Tangentially related: this comment chain reminded me of the categorical imperative (the first formulation in that article)

[–] [email protected] 1 points 4 months ago (1 children)

Are you're saying that if an economy has an increse the concentration of farming activity then economic ouput will deteriorate as fast as if it were to have instead had the same increase the concentration of parasitic activity? Very interesting idea.

Maybe I'm dense but the only way I can see that working is if the parasites become super-effective livestock and can be turned into food that is either more nutrious or has a longer shelflife than the feedstock.

[–] [email protected] 1 points 4 months ago (1 children)

Huh?
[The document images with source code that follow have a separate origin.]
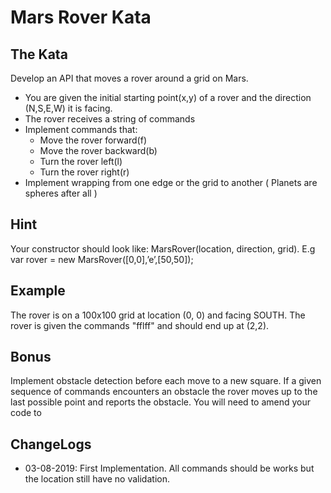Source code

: # Mars Rover Kata

## The Kata
Develop an API that moves a rover around a grid on Mars.
- You are given the initial starting point(x,y) of a rover and the direction (N,S,E,W) it is facing.
- The rover receives a string of commands
- Implement commands that:
    - Move the rover forward(f)
    - Move the rover backward(b)
    - Turn the rover left(l)
    - Turn the rover right(r)
- Implement wrapping from one edge or the grid to another ( Planets are spheres after all )

## Hint
Your constructor should look like: MarsRover(location, direction, grid).
E.g var rover = new MarsRover([0,0],’e’,[50,50]);

## Example
The rover is on a 100x100 grid at location (0, 0) and facing SOUTH. The rover is given the commands "fflff" and
should end up at (2,2).

## Bonus
Implement obstacle detection before each move to a new square. If a given sequence of commands encounters an
obstacle the rover moves up to the last possible point and reports the obstacle. You will need to amend your code to


## ChangeLogs
- 03-08-2019: First Implementation. All commands should be works but the location still have no validation.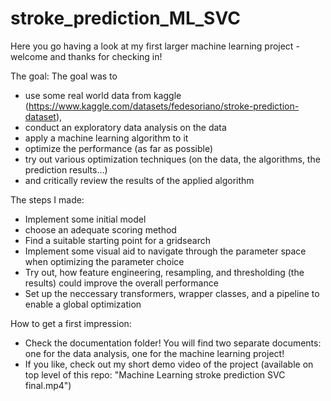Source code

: # stroke_prediction_ML_SVC
Here you go having a look at my first larger machine learning project - welcome and thanks for checking in!

The goal:
The goal was to 
  - use some real world data from kaggle (https://www.kaggle.com/datasets/fedesoriano/stroke-prediction-dataset),
  - conduct an exploratory data analysis on the data
  - apply a machine learning algorithm to it
  - optimize the performance (as far as possible)
  - try out various optimization techniques (on the data, the algorithms, the prediction results...)
  - and critically review the results of the applied algorithm

The steps I made:
  - Implement some initial model
  - choose an adequate scoring method
  - Find a suitable starting point for a gridsearch
  - Implement some visual aid to navigate through the parameter space when optimizing the parameter choice
  - Try out, how feature engineering, resampling, and thresholding (the results) could improve the overall performance
  - Set up the neccessary transformers, wrapper classes, and a pipeline to enable a global optimization

How to get a first impression:
  - Check the documentation folder! You will find two separate documents: one for the data analysis, one for the machine learning project!
  - If you like, check out my short demo video of the project (available on top level of this repo: "Machine Learning stroke prediction SVC final.mp4")
    


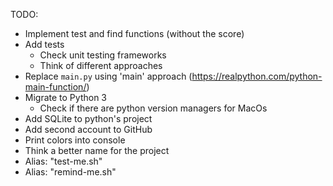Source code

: TODO:
- Implement test and find functions (without the score)
- Add tests
  * Check unit testing frameworks
  * Think of different approaches
- Replace `main.py` using 'main' approach (https://realpython.com/python-main-function/)
- Migrate to Python 3
  * Check if there are python version managers for MacOs
- Add SQLite to python's project 
- Add second account to GitHub
- Print colors into console
- Think a better name for the project
- Alias: "test-me.sh"
- Alias: "remind-me.sh"
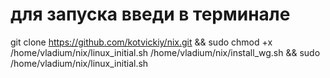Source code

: # для запуска введи в терминале
git clone https://github.com/kotvickiy/nix.git && sudo chmod +x /home/vladium/nix/linux_initial.sh /home/vladium/nix/install_wg.sh && sudo /home/vladium/nix/linux_initial.sh
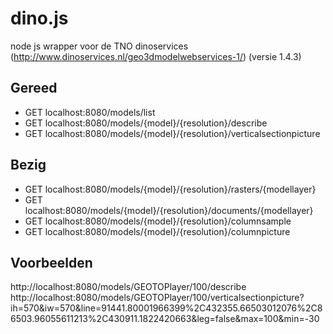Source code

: # dino.js #

node js wrapper voor de TNO dinoservices (http://www.dinoservices.nl/geo3dmodelwebservices-1/) (versie 1.4.3)

## Gereed ##

+  GET localhost:8080/models/list
+  GET localhost:8080/models/{model}/{resolution}/describe
+  GET localhost:8080/models/{model}/{resolution}/verticalsectionpicture


## Bezig ##

+  GET localhost:8080/models/{model}/{resolution}/rasters/{modellayer}
+  GET localhost:8080/models/{model}/{resolution}/documents/{modellayer}
+  GET localhost:8080/models/{model}/{resolution}/columnsample
+  GET localhost:8080/models/{model}/{resolution}/columnpicture

## Voorbeelden ##

http://localhost:8080/models/GEOTOPlayer/100/describe
http://localhost:8080/models/GEOTOPlayer/100/verticalsectionpicture?ih=570&iw=570&line=91441.80001966399%2C432355.66503012076%2C86503.96055611213%2C430911.1822420663&leg=false&max=100&min=-30
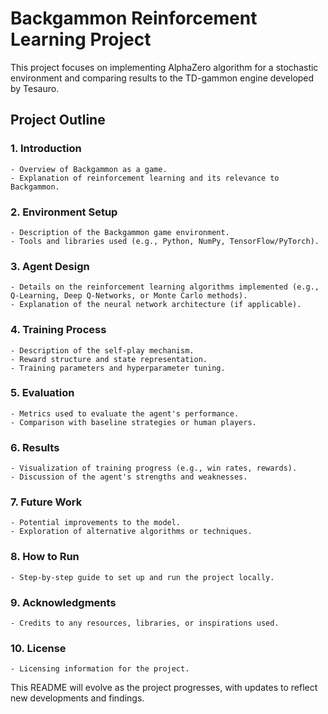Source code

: # Backgammon Reinforcement Learning Project

This project focuses on implementing AlphaZero algorithm for a stochastic environment and comparing results to the TD-gammon engine developed by Tesauro. 

## Project Outline

### 1. **Introduction**
    - Overview of Backgammon as a game.
    - Explanation of reinforcement learning and its relevance to Backgammon.

### 2. **Environment Setup**
    - Description of the Backgammon game environment.
    - Tools and libraries used (e.g., Python, NumPy, TensorFlow/PyTorch).

### 3. **Agent Design**
    - Details on the reinforcement learning algorithms implemented (e.g., Q-Learning, Deep Q-Networks, or Monte Carlo methods).
    - Explanation of the neural network architecture (if applicable).

### 4. **Training Process**
    - Description of the self-play mechanism.
    - Reward structure and state representation.
    - Training parameters and hyperparameter tuning.

### 5. **Evaluation**
    - Metrics used to evaluate the agent's performance.
    - Comparison with baseline strategies or human players.

### 6. **Results**
    - Visualization of training progress (e.g., win rates, rewards).
    - Discussion of the agent's strengths and weaknesses.

### 7. **Future Work**
    - Potential improvements to the model.
    - Exploration of alternative algorithms or techniques.

### 8. **How to Run**
    - Step-by-step guide to set up and run the project locally.

### 9. **Acknowledgments**
    - Credits to any resources, libraries, or inspirations used.

### 10. **License**
    - Licensing information for the project.

This README will evolve as the project progresses, with updates to reflect new developments and findings.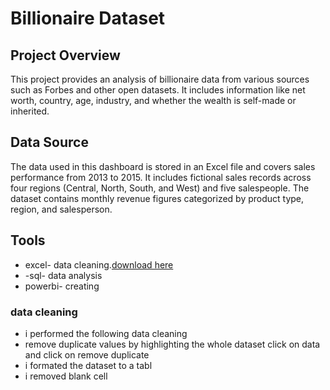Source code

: # Billionaire Dataset
## Project Overview
This project provides an analysis of billionaire data from various sources such as Forbes and other open datasets. It includes information like net worth, country, age, industry, and whether the wealth is self-made or inherited.
##  Data Source

The data used in this dashboard is stored in an Excel file and covers sales performance from 2013 to 2015. It includes fictional sales records across four regions (Central, North, South, and West) and five salespeople. The dataset contains monthly revenue figures categorized by product type, region, and salesperson.
## Tools
- excel- data cleaning.[download here](https://microsoft.com)
- -sql- data analysis
- powerbi- creating 
### data cleaning
- i performed the following data cleaning
- remove duplicate values by highlighting the whole dataset click on data and click on remove duplicate
- i formated the dataset to a tabl
- i removed blank cell 







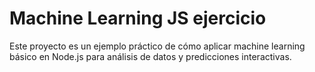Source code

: # Machine Learning JS ejercicio
 Este proyecto es un ejemplo práctico de cómo aplicar machine learning básico en Node.js para análisis de datos y predicciones interactivas.
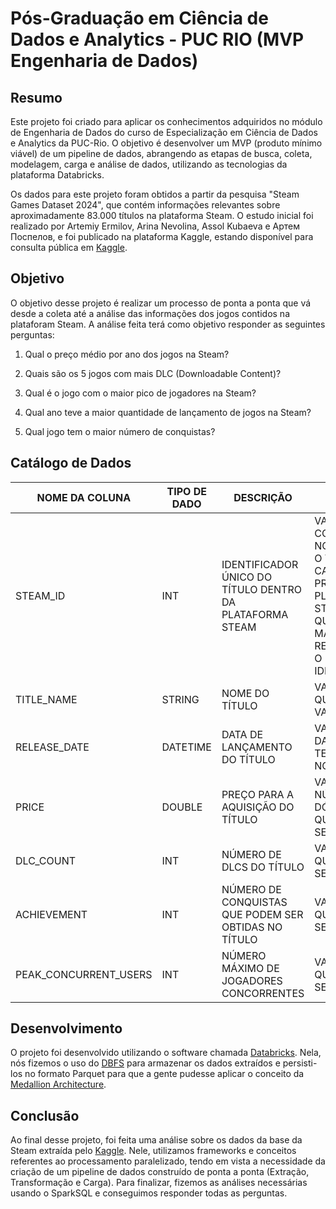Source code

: # Pós-Graduação em Ciência de Dados e Analytics - PUC RIO (MVP Engenharia de Dados)

## Resumo

Este projeto foi criado para aplicar os conhecimentos adquiridos no módulo de Engenharia de Dados do curso de Especialização em Ciência de Dados e Analytics da PUC-Rio. O objetivo é desenvolver um MVP (produto mínimo viável) de um pipeline de dados, abrangendo as etapas de busca, coleta, modelagem, carga e análise de dados, utilizando as tecnologias da plataforma Databricks.

Os dados para este projeto foram obtidos a partir da pesquisa "Steam Games Dataset 2024", que contém informações relevantes sobre aproximadamente 83.000 títulos na plataforma Steam. O estudo inicial foi realizado por Artemiy Ermilov, Arina Nevolina, Assol Kubaeva e Артем Поспелов, e foi publicado na plataforma Kaggle, estando disponível para consulta pública em [Kaggle](https://www.kaggle.com/datasets/artermiloff/steam-games-dataset).

## Objetivo

O objetivo desse projeto é realizar um processo de ponta a ponta que vá desde a coleta até a análise das informações dos jogos contidos na plataforam Steam. A análise feita terá como objetivo responder as seguintes perguntas:

1) Qual o preço médio por ano dos jogos na Steam?

2) Quais são os 5 jogos com mais DLC (Downloadable Content)?

3) Qual é o jogo com o maior pico de jogadores na Steam?

4) Qual ano teve a maior quantidade de lançamento de jogos na Steam?

5) Qual jogo tem o maior número de conquistas?

## Catálogo de Dados

| NOME DA COLUNA  | TIPO DE DADO | DESCRIÇÃO | VALORES ACEITÁVEIS |
| ------------- | ------------- | ------------- | ------------- |
| STEAM_ID  | INT | IDENTIFICADOR ÚNICO DO TÍTULO DENTRO DA PLATAFORMA STEAM | VALOR INTEIRO COMEÇANDO NO 0 E INDO ATÉ O TAMANHO DO CATÁLOGO DE PRODUTOS DA PLATAFORMA STEAM, SEM QUE HAJA 2 OU MAIS TÍTULOS REFERENCIANDO O MESMO IDENTIFICADOR. |
| TITLE_NAME | STRING | NOME DO TÍTULO | VALOR TEXTO QUE NÃO SEJA VAZIO. |
| RELEASE_DATE | DATETIME | DATA DE LANÇAMENTO DO TÍTULO | VALOR DO TIPO DATA QUE NÃO TENHA DATAS NO FUTURO. |
| PRICE | DOUBLE | PREÇO PARA A AQUISIÇÃO DO TÍTULO | VALOR NÚMERICO EM DÓLARES (USD) QUE NÃO PODE SER NEGATIVO. |
| DLC_COUNT | INT | NÚMERO DE DLCS DO TÍTULO | VALOR INTEIRO QUE NÃO PODE SER NEGATIVO. |
| ACHIEVEMENT | INT | NÚMERO DE CONQUISTAS QUE PODEM SER OBTIDAS NO TÍTULO | VALOR INTEIRO QUE NÃO PODE SER NEGATIVO. |
| PEAK_CONCURRENT_USERS | INT | NÚMERO MÁXIMO DE JOGADORES CONCORRENTES | VALOR INTEIRO QUE NÃO PODE SER NEGATIVO. |

## Desenvolvimento

O projeto foi desenvolvido utilizando o software chamada [Databricks](https://www.databricks.com/br). Nela, nós fizemos o uso do [DBFS](https://docs.databricks.com/user-guide/dbfs-databricks-file-system.html) para armazenar os dados extraídos e persisti-los no formato Parquet para que a gente pudesse aplicar o conceito da [Medallion Architecture](https://www.databricks.com/glossary/medallion-architecture).

## Conclusão

Ao final desse projeto, foi feita uma análise sobre os dados da base da Steam extraída pelo [Kaggle](https://www.kaggle.com/datasets/artermiloff/steam-games-dataset). Nele, utilizamos frameworks e conceitos referentes ao processamento paralelizado, tendo em vista a necessidade da criação de um pipeline de dados construído de ponta a ponta (Extração, Transformação e Carga). Para finalizar, fizemos as análises necessárias usando o SparkSQL e conseguimos responder todas as perguntas.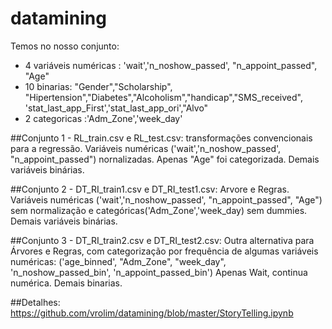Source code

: # datamining
Temos no nosso conjunto: 
  * 4 variáveis numéricas : 'wait','n_noshow_passed', "n_appoint_passed", "Age" 
  * 10 binarias: "Gender","Scholarship", "Hipertension","Diabetes","Alcoholism","handicap","SMS_received", 'stat_last_app_First','stat_last_app_ori',"Alvo"
  * 2 categoricas :'Adm_Zone','week_day'
  
  
##Conjunto 1 - RL_train.csv e RL_test.csv:
transformações convencionais para a regressão. 
Variáveis numéricas ('wait','n_noshow_passed', "n_appoint_passed") nornalizadas. Apenas "Age" foi categorizada. 
Demais variáveis binárias.

##Conjunto 2 - DT_RI_train1.csv e DT_RI_test1.csv:
Arvore e Regras.
Variáveis numéricas ('wait','n_noshow_passed', "n_appoint_passed", "Age") sem normalização e categóricas('Adm_Zone','week_day) sem dummies. 
Demais variáveis binárias.

##Conjunto 3 - DT_RI_train2.csv e DT_RI_test2.csv:
Outra alternativa para Árvores e Regras, com categorização por frequência de algumas variáveis numéricas:
('age_binned', "Adm_Zone", "week_day", 'n_noshow_passed_bin', 'n_appoint_passed_bin')
Apenas Wait, continua numérica. Demais binarias.


##Detalhes: https://github.com/vrolim/datamining/blob/master/StoryTelling.ipynb




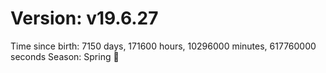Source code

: # Version: v19.6.27
Time since birth: 7150 days, 171600 hours, 10296000 minutes, 617760000 seconds
Season: Spring 🌸
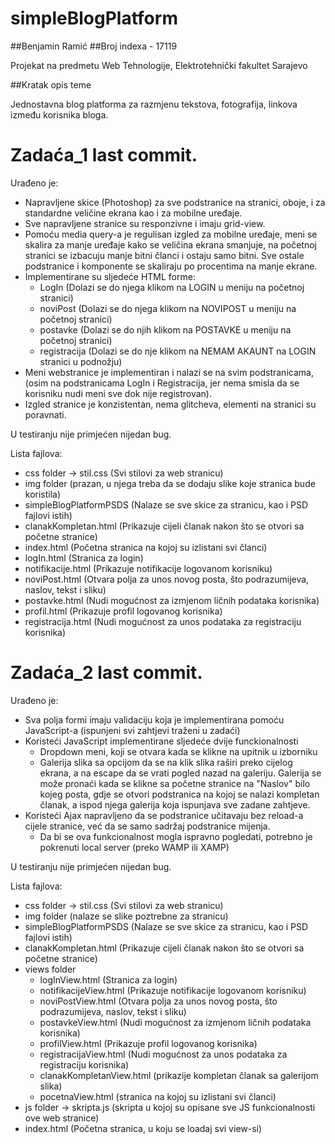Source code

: # simpleBlogPlatform
##Benjamin Ramić
##Broj indexa - 17119

Projekat na predmetu Web Tehnologije, Elektrotehnički fakultet Sarajevo

##Kratak opis teme

Jednostavna blog platforma za razmjenu tekstova, fotografija, linkova između korisnika bloga.

# Zadaća_1 last commit.

Urađeno je:

- Napravljene skice (Photoshop) za sve podstranice na stranici, oboje, i za standardne veličine ekrana kao i za mobilne uređaje.
- Sve napravljene stranice su responzivne i imaju grid-view.
- Pomoću media query-a je regulisan izgled za mobilne uređaje, meni se skalira za manje uređaje kako se veličina ekrana smanjuje, na početnoj stranici se izbacuju manje bitni članci i ostaju samo bitni. Sve ostale podstranice i komponente se skaliraju po procentima na manje ekrane.
- Implementirane su sljedeće HTML forme:
    - LogIn (Dolazi se do njega klikom na LOGIN u meniju na početnoj stranici)
    - noviPost (Dolazi se do njega klikom na NOVIPOST u meniju na početnoj stranici)
    - postavke (Dolazi se do njih klikom na POSTAVKE u meniju na početnoj stranici)
    - registracija (Dolazi se do nje klikom na NEMAM AKAUNT na LOGIN stranici u podnožju)
- Meni webstranice je implementiran i nalazi se na svim podstranicama, (osim na podstranicama LogIn i Registracija, jer nema smisla da se korisniku nudi meni sve dok nije registrovan).
- Izgled stranice je konzistentan, nema glitcheva, elementi na stranici su poravnati.


U testiranju nije primjećen nijedan bug.

Lista fajlova:
- css folder -> stil.css (Svi stilovi za web stranicu)
- img folder (prazan, u njega treba da se dodaju slike koje stranica bude koristila)
- simpleBlogPlatformPSDS (Nalaze se sve skice za stranicu, kao i PSD fajlovi istih)
- clanakKompletan.html (Prikazuje cijeli članak nakon što se otvori sa početne stranice)
- index.html (Početna stranica na kojoj su izlistani svi članci)
- logIn.html (Stranica za login)
- notifikacije.html (Prikazuje notifikacije logovanom korisniku)
- noviPost.html (Otvara polja za unos novog posta, što podrazumijeva, naslov, tekst i sliku)
- postavke.html (Nudi mogućnost za izmjenom ličnih podataka korisnika)
- profil.html (Prikazuje profil logovanog korisnika)
- registracija.html (Nudi mogućnost za unos podataka za registraciju korisnika)
 
# Zadaća_2 last commit.

Urađeno je:
- Sva polja formi imaju validaciju koja je implementirana pomoću JavaScript-a (ispunjeni svi zahtjevi traženi u zadaći)
- Koristeći JavaScript implementirane sljedeće dvije funckionalnosti
    - Dropdown meni, koji se otvara kada se klikne na upitnik u izborniku
    - Galerija slika sa opcijom da se na klik slika raširi preko cijelog ekrana, a na escape da se vrati pogled nazad na galeriju. Galerija se može pronaći kada se klikne sa početne stranice na "Naslov" bilo kojeg posta, gdje se otvori podstranica na kojoj se nalazi kompletan članak, a ispod njega galerija koja ispunjava sve zadane zahtjeve.
- Koristeći Ajax napravljeno da se podstranice učitavaju bez reload-a cijele stranice, već da se samo sadržaj podstranice mijenja. 
    - Da bi se ova funkcionalnost mogla ispravno pogledati, potrebno je pokrenuti local server (preko WAMP ili XAMP) 

U testiranju nije primjećen nijedan bug.

Lista fajlova:

- css folder -> stil.css (Svi stilovi za web stranicu)
- img folder (nalaze se slike poztrebne za stranicu)
- simpleBlogPlatformPSDS (Nalaze se sve skice za stranicu, kao i PSD fajlovi istih)
- clanakKompletan.html (Prikazuje cijeli članak nakon što se otvori sa početne stranice)
- views folder
    - logInView.html (Stranica za login)
    - notifikacijeView.html (Prikazuje notifikacije logovanom korisniku)
    - noviPostView.html (Otvara polja za unos novog posta, što podrazumijeva, naslov, tekst i sliku)
    - postavkeView.html (Nudi mogućnost za izmjenom ličnih podataka korisnika)
    - profilView.html (Prikazuje profil logovanog korisnika)
    - registracijaView.html (Nudi mogućnost za unos podataka za registraciju korisnika)
    - clanakKompletanView.html (prikazije kompletan članak sa galerijom slika)
    - pocetnaView.html (stranica na kojoj su izlistani svi članci)
- js folder -> skripta.js (skripta u kojoj su opisane sve JS funkcionalnosti ove web stranice)
- index.html (Početna stranica, u koju se loadaj svi view-si)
I'm saying if everyone dropped whatever it is they normally do and instead all do the same exact thing, it would ruin an economy. We need diversity regardless of whatever else is happening. We couldn't survive if everyone became farmers and no one become engineers. So ultimately, it's a pointless statement to say if everyone did anything, such as landlording, the economy would be ruined.

[–] [email protected] 1 points 4 months ago (1 children)

ok, nice and realistic. No hyperbole here.

[–] [email protected] 1 points 4 months ago* (last edited 4 months ago) (1 children)

What do you find hyperbolic about this? In fact, it's not even the first time it would happen. Why aren't there Dodo birds, or California red legged frogs? Why are we concerned about Blue fin tuna or sustainable seafood at all? We have a long history of humans deciding something is good and too many of us eat it, build on it, over fish it etc... How would land lording be any different or hyperbolic?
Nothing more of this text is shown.